The number of items that were never administered in the operational testing when the full pool

of 480 items was employed was recorded. For the design considered in this study, 48 items were never

used. The characteristics of the unused items were examined and compared with those of the used items

having high, moderate, and low observed exposure rates. Table 3 reports the summary statistics of the

observed exposure rates for these three groups of items. The average observed exposure rates of the

high, moderate and low exposure groups were .13, .06 and .01, respectively. The maximum observed

exposure rate was controlled to be as low as the desired rate of .20 in the high exposure group.

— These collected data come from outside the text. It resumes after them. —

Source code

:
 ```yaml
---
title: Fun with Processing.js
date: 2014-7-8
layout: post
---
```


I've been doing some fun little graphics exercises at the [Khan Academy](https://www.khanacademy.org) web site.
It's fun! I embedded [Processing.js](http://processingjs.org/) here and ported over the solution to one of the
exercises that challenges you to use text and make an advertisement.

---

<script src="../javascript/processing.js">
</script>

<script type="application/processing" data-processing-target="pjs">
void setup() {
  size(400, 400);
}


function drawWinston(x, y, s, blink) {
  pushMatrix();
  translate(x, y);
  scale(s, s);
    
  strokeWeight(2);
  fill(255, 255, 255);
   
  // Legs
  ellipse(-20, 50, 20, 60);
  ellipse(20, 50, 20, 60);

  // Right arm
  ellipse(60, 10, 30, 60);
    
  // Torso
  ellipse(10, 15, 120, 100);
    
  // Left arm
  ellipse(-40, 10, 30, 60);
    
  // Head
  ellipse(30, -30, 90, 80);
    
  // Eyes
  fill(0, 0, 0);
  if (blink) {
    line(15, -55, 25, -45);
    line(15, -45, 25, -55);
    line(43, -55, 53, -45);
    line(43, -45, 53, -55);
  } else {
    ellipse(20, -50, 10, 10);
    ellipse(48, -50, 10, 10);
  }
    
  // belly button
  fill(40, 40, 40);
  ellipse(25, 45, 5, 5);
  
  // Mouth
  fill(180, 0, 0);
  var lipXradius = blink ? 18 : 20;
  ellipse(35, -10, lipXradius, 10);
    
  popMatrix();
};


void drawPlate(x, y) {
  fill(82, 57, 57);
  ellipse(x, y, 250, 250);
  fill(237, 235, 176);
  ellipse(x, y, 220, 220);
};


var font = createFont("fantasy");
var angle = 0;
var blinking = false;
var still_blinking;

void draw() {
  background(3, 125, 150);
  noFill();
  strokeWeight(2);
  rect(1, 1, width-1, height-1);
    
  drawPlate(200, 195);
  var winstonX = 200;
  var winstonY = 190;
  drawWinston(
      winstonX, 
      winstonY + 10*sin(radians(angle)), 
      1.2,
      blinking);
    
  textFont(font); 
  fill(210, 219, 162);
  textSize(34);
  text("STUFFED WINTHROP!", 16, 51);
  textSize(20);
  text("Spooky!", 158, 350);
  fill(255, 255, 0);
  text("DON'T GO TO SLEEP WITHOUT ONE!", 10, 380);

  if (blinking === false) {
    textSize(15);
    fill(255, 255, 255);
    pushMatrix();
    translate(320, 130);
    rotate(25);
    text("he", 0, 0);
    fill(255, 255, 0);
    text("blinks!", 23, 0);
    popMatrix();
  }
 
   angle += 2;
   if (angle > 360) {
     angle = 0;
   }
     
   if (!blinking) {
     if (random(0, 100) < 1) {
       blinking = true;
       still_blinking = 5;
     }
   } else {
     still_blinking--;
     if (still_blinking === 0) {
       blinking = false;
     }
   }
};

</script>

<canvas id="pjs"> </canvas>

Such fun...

With Respect to the Item Parameters

Table 4 contains the summary statistics of the three item parameters for the various exposure

groups. For the full pool, the mean and SD of the a parameters were 1.01 and .33, the mean and SD of

the bs were .15 and 1.08, and the mean and SD of the cs were .18 and .08. As expected due to the

maximum item information selection, the average value of the a parameters was the largest in the high

14 exposure group and the values decreased for less often exposed groups. The unused items had the

lowest average of the a parameters. In terms of the b parameters, the high exposure items were those of

average item difficulty, the moderate exposure items were those slightly more difficult and the low

exposure items were those even more difficult. The unused items tended to be the easy ones. For the c

parameters, the highest exposure items were associated with the lowest average guessing value while the

unused items had the highest guessing value on average.

With Respect to the Item Information Values

Table 5 displays the descriptive statistics of the item information values at each theta level for

the three exposure groups and the unused items. It can be detected that the maximum information

values for the various ability levels appeared in different exposure groups. For the middle part of the

ability scale (the theta points between -1.2 and .80), the maximum information values were observed in

the high exposure group, where the average information values were higher than those for the other

groups as well. For the slightly lower and upper parts (the theta points of -2.0 and -1.6, and of 1.2 and

1.6, respectively), the maximum information values were seen in the moderate exposure group, for

which the average information values were the highest among the various groups. As for the very high

and low ends of the scale, the maximum information values existed in the low exposure group. For the

unused items, the item information values were low in general, although the average information values

for some ability levels at the low end were the highest among the various groups.

With Respect to the Exposure Control Parameters

The descriptive statistics of the exposure control parameters are shown in Table 6 by ability level

and exposure group. The results based on the item information and exposure control parameters were

closely related, since the exposure control parameters were derived by the algorithm of the SLC

procedure based on the maximum item information criterion for item selection. For the high exposure

group, the average exposure control parameters were lower at the middle part of the ability scale than at

both ends, indicating that items appropriate for the middle were being controlled for their exposure to a

greater extent. Thus, the high exposure group contained items more appropriate for the middle than the

two ends. Also, the average exposure control parameters were slightly higher at the upper than the

lower end. For the moderate exposure group, the exposure control parameters at the upper end were

somewhat lower than those in the high exposure group. This might be explained by the fact that items

in the high exposure group were mostly appropriate for the middle part of the ability scale, but were in

general not as appropriate for the upper end as those in the moderate exposure group. For the low

exposure group, there existed items associated with lower exposure control parameters at the very high

end than the moderate or high exposure group. The low exposure group contained some items

especially appropriate for the very high end of the ability continuum. However, the fact is that except

15 for these few ability levels, items at all ability levels were associated with relatively high exposure

control parameters. Most items in this low exposure group were not likely to be selected. Most items

were not being administered, so the average exposure rate was still low.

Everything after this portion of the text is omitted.